The Lesbian & Gay Foundation » New research shows that 1 in 5 young people self harm.

New research shows that 1 in 5 young people self harm.

1 Mar 2009

Do you know someone who needs help?

By Joanne Dunning

Self injury is a growing issue for concern in the UK; with recent research showing that one in fifteen young people are self harming. Self injury and self harm is particularly common amongst lesbian, gay, bisexual and trans people, and the LGBT community have been identified as a particularly vulnerable group.

According to Stonewall's Prescription for Change research released in 2008; one in five young lesbian and bisexual women deliberately harmed themselves over the year, compared to 0.4 % of the general population. Also half of LB women under the age of 20 have self harmed compared to one in fifteen teenagers generally.

In the latest edition of outnorthwest we spoke to Leanne, a 19 year old lesbian who has been self harming since she was 13. Both Leanne and her partner self harm, but she feels that her sexuality plays no part in her self harming: "My sexuality is not part of it! I would not attach it to my self harming." To read the full interview, click here.

New research released today (March 2) by youth mental health charity 42nd Street, youth homelessness charity Depaul UK and online communications charity YouthNet, shows that more than one in five 16 to 24 year-olds (21%) have self harmed.

The YouGov survey of over 2,000 people aged 16 and over also indicates that friends and family of people who self-harm may be giving well intentioned but potentially harmful advice, because of a poor understanding of the best ways to provide support.

Key survey findings include:

* More than half (57%) of the 16 to 24-year-olds surveyed knew someone who has self-harmed in the past

* 42% of 16 to 24-year-olds surveyed agreed with the statement 'I am confident I could give good advice to someone I discovered was self-harming'

* However, a third (32%) of 16 to 24-year-olds said that their first reaction to discovering that someone close to them was self-harming would be to ask them to stop - advice that experts say is understandable but could be counterproductive as it can place unrealistic emotional demands on the person

* Almost a third (30%) of respondents aged 25 and over agreed with the
statement 'I am confident I could give good advice to someone I discovered was self-harming'

* Almost one in five respondents aged 25 and over (18%) said that their
first reaction on discovering someone close to them was self-harming, would be to ask them to stop.

Paul Marriot, Chief Executive of Depaul UK says: "A number of the young people we work with on a daily basis are dealing with self-harm issues. Usually, young people who self-harm do so as a way of coping with complex and difficult situations and although it's understandable that a parent, friend or carer's instinct would be to try and stop the person from self-harming, it's actually the issues behind it that need addressing, not the physical aspect of what the person is doing to themselves."

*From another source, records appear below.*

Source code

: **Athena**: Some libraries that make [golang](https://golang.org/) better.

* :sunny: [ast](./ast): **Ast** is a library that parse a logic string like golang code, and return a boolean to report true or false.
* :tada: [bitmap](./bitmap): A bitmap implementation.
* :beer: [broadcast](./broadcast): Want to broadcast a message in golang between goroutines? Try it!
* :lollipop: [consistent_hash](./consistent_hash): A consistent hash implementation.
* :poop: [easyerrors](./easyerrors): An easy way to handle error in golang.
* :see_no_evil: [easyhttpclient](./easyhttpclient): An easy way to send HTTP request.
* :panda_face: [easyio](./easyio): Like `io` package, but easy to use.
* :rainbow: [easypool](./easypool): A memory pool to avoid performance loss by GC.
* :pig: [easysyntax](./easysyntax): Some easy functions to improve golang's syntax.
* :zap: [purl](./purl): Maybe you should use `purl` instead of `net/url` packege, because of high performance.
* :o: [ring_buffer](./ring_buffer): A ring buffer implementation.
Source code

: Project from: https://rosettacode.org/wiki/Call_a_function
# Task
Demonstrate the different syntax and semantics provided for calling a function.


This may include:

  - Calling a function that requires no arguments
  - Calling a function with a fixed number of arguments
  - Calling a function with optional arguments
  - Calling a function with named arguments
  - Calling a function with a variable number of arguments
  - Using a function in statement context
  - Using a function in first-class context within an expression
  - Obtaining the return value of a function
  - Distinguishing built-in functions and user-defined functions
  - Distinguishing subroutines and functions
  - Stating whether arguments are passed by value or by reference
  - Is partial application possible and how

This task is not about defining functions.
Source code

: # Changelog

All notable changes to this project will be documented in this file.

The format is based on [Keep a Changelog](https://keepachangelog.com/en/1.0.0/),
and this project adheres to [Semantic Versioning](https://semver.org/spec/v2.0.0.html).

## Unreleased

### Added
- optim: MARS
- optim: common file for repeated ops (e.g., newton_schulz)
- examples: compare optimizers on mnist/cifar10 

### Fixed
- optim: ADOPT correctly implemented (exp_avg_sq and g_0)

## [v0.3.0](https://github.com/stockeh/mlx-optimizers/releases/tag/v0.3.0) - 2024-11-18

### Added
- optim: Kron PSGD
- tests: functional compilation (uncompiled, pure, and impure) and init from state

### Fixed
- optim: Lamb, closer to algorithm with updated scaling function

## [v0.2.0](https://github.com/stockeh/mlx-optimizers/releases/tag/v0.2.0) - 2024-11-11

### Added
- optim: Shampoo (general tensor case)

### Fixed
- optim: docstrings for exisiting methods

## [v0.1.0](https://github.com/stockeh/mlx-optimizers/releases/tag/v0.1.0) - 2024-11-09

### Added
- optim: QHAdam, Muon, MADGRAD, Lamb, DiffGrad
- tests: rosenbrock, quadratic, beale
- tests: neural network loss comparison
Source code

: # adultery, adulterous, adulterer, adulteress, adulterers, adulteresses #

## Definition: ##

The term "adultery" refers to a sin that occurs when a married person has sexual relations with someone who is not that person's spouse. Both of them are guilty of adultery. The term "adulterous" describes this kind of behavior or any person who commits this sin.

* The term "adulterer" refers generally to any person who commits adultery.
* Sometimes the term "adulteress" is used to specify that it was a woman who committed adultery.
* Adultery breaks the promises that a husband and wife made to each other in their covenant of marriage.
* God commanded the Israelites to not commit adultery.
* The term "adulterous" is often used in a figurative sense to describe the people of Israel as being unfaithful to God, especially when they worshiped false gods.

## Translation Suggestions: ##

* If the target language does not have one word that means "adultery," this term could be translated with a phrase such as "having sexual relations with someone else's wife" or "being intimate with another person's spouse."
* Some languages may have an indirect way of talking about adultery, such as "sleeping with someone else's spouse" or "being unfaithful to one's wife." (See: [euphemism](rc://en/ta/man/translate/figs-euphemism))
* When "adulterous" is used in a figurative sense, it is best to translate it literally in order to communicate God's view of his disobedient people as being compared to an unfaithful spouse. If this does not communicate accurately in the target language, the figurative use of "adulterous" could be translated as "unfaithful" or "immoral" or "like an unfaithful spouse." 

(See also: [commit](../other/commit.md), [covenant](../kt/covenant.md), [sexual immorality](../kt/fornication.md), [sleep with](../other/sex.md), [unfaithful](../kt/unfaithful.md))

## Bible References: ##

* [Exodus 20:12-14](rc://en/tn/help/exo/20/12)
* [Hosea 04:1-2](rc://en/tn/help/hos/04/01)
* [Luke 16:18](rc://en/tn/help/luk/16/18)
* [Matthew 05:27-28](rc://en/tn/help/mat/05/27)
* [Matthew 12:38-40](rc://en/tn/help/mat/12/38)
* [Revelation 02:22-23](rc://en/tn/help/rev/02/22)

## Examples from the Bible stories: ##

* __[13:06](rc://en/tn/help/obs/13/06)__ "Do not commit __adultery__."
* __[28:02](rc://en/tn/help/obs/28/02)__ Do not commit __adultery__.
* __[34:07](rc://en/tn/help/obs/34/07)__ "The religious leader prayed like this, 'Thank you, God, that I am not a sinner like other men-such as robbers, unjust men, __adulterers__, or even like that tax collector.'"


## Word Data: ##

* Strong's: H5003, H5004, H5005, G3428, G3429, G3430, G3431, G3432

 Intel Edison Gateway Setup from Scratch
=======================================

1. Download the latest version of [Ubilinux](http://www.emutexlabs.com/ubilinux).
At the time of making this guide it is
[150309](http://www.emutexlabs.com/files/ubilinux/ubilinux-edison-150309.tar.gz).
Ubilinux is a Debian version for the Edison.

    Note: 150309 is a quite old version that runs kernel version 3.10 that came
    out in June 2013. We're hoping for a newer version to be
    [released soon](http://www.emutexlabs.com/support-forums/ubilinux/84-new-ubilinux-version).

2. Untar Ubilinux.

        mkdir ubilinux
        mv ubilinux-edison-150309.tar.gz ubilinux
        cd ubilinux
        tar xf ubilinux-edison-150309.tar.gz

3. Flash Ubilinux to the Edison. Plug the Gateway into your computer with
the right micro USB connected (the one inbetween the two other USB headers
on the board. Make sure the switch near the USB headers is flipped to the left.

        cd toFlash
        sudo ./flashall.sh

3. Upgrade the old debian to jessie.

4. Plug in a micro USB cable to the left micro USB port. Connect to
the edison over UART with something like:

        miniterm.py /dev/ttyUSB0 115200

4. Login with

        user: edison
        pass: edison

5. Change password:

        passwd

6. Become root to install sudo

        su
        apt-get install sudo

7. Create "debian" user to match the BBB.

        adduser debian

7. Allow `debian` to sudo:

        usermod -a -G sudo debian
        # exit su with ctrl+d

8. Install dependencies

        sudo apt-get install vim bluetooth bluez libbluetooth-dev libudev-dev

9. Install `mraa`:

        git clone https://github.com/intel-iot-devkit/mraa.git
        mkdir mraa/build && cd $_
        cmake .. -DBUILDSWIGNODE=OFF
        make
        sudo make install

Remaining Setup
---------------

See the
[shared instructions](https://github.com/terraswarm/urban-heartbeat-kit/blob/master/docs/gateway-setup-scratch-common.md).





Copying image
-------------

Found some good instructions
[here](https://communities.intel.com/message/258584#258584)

The online survey also found that few young people considered GPs as a source of information on the issue, with only one in ten young people surveyed (15%) saying that a medical professional would be the first place they would go to for advice about self-harm. However, 43% of this age group cited the internet as their first port of call.

Psychotherapist and TheSite.org self-harm expert and advisor, Andrea Scherzer,
says
: "Traditional methods of accessing health information are losing favour with a younger generation who are used to gathering information online, anonymously and instantly.

"This is why it's essential that factual, accessible, advice on mental health and self-harm is made available online, allowing young people affected, and those around them, to get a real understanding of the issues and the best way to provide and access support."

Anyone concerned about someone who is self-harming can follow TheSite.org's clear and simple advice:

* Despite how distressed you might feel after having discovered or suspected your friend or relative is self-harming, try to focus on listening to them and what they are feeling and what kind of support they might need, rather than immediately reacting to the self-destructive behaviour itself

* Self-harm is a sign that something is wrong. It is usually a response to emotional distress and for some young people it is an important coping mechanism. So even if you feel shocked, try to speak with the person about your concerns in a calm and respectful way

* Don't make them promise not to do it again. A guilt trip won't help anyone. It can even make things worse, so try not to place emotional demands on them they probably won't be able to keep

* It's a positive step if someone has managed to open up to you, but getting help from a trained counsellor or health professional is important. Encourage them to seek specialist help and offer to go with them if they're worried about doing it alone. TheSite.org/selfharm is a good first step

* Make sure you get support too - It is distressing for you too so make sure you get the help you need in order to support your friend or relative.

So if you know someone who self harms or if you self harm yourself; help is at hand, visit TheSite.org for help and information on the subject.